[[ RECORDS PROVIDED, beginning ]]

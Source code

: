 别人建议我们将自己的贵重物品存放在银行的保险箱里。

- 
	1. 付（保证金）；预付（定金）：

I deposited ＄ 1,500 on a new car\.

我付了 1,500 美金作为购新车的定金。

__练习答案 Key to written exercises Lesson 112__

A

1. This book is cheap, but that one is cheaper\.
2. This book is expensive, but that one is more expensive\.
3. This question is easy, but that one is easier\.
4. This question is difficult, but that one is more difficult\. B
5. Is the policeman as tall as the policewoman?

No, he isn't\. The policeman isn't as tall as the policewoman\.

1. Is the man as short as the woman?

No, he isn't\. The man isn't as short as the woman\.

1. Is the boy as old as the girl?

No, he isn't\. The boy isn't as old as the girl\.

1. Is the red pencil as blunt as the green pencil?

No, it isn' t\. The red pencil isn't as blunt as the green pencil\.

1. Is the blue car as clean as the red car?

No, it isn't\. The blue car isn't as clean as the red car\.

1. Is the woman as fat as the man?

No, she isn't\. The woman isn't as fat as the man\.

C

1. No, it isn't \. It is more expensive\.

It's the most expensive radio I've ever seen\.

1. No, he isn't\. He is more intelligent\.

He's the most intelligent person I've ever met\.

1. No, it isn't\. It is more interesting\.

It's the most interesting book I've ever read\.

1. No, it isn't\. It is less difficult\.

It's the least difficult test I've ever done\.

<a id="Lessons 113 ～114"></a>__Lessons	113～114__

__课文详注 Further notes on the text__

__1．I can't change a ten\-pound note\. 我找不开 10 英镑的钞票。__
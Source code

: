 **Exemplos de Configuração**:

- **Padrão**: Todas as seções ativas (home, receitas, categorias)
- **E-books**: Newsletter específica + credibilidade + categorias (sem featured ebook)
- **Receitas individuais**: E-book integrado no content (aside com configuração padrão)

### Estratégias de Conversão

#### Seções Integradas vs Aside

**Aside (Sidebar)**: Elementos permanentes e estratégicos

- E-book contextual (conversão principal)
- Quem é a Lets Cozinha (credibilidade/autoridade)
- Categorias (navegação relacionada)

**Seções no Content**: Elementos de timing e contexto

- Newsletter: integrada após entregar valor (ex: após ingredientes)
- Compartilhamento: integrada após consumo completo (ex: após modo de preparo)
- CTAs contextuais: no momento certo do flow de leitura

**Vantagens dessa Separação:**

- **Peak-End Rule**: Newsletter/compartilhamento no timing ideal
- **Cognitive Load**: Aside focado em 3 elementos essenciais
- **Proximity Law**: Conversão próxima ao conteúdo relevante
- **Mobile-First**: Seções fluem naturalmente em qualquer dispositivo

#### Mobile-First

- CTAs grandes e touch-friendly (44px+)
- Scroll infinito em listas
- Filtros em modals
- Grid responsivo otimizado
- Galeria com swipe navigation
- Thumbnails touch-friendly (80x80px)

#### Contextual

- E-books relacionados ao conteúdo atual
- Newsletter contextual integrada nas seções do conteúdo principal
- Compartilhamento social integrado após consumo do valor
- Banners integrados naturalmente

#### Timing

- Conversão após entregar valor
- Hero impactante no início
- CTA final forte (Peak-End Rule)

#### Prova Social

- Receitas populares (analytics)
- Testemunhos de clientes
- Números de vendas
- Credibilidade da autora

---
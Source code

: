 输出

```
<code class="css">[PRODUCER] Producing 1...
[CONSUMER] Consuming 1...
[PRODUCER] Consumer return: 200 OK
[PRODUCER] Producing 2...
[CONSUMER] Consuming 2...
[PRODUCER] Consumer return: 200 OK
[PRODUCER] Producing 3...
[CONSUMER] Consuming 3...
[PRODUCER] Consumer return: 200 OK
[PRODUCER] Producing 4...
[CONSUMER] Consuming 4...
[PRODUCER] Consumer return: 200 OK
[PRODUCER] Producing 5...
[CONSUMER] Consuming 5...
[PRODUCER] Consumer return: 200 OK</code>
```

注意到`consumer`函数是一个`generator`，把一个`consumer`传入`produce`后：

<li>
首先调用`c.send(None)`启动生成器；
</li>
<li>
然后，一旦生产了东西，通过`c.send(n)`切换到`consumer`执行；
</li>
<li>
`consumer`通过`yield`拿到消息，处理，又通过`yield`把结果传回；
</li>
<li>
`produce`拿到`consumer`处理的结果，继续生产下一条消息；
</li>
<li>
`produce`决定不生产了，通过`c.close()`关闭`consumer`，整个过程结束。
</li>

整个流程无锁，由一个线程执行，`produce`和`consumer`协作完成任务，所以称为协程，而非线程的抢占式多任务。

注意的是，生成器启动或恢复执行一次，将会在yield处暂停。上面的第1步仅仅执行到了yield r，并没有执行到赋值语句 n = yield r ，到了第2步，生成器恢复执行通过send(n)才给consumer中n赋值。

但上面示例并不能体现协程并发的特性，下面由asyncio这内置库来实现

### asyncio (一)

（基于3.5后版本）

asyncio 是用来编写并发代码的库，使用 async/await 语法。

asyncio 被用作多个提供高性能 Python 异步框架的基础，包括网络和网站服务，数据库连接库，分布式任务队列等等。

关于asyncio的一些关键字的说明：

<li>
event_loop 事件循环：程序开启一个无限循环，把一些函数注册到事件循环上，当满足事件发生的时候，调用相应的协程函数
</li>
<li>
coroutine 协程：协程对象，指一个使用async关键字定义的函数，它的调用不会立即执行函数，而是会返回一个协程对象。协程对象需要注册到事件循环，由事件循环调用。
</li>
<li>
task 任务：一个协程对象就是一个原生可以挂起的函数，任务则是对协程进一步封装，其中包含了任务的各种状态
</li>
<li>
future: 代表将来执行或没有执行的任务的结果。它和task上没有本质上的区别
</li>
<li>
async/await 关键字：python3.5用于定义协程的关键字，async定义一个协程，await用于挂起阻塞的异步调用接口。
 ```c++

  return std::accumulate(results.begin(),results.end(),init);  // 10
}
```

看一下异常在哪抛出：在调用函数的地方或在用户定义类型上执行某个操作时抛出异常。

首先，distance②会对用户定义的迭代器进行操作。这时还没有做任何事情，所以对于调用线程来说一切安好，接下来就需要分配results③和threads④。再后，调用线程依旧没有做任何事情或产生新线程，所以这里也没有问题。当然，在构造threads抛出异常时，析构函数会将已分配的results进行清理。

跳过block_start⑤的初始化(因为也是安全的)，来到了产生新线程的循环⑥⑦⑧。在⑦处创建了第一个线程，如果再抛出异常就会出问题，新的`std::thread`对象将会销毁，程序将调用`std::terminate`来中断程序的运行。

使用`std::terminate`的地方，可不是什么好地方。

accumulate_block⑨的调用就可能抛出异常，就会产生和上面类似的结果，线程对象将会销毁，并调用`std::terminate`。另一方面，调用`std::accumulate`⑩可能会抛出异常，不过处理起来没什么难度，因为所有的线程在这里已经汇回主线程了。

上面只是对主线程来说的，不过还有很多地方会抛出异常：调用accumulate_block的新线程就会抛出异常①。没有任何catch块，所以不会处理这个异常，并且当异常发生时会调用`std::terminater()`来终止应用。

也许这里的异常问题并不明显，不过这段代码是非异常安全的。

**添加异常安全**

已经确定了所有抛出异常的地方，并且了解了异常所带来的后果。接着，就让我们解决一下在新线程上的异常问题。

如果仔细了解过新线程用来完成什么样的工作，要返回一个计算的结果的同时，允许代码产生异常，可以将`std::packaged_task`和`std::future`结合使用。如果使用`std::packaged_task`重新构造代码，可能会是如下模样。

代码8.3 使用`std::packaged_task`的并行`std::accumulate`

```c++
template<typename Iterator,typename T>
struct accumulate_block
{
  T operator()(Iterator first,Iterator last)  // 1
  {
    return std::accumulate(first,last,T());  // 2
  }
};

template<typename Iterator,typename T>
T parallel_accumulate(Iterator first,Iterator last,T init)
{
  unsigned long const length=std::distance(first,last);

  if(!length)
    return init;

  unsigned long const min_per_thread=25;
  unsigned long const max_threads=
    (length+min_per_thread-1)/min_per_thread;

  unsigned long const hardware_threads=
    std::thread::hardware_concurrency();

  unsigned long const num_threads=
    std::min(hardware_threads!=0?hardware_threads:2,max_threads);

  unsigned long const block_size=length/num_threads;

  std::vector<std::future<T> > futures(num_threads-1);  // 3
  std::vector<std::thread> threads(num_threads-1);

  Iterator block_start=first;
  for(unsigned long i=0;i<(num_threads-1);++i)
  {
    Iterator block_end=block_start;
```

[[ RECORDS PROVIDED, end ]]

- EXERCISE
Please return every line from the material above where the string "books" occurs.

- PROBLEM SOLUTION
- **E-books**: Newsletter específica + credibilidade + categorias (sem featured ebook)
- E-books relacionados ao conteúdo atual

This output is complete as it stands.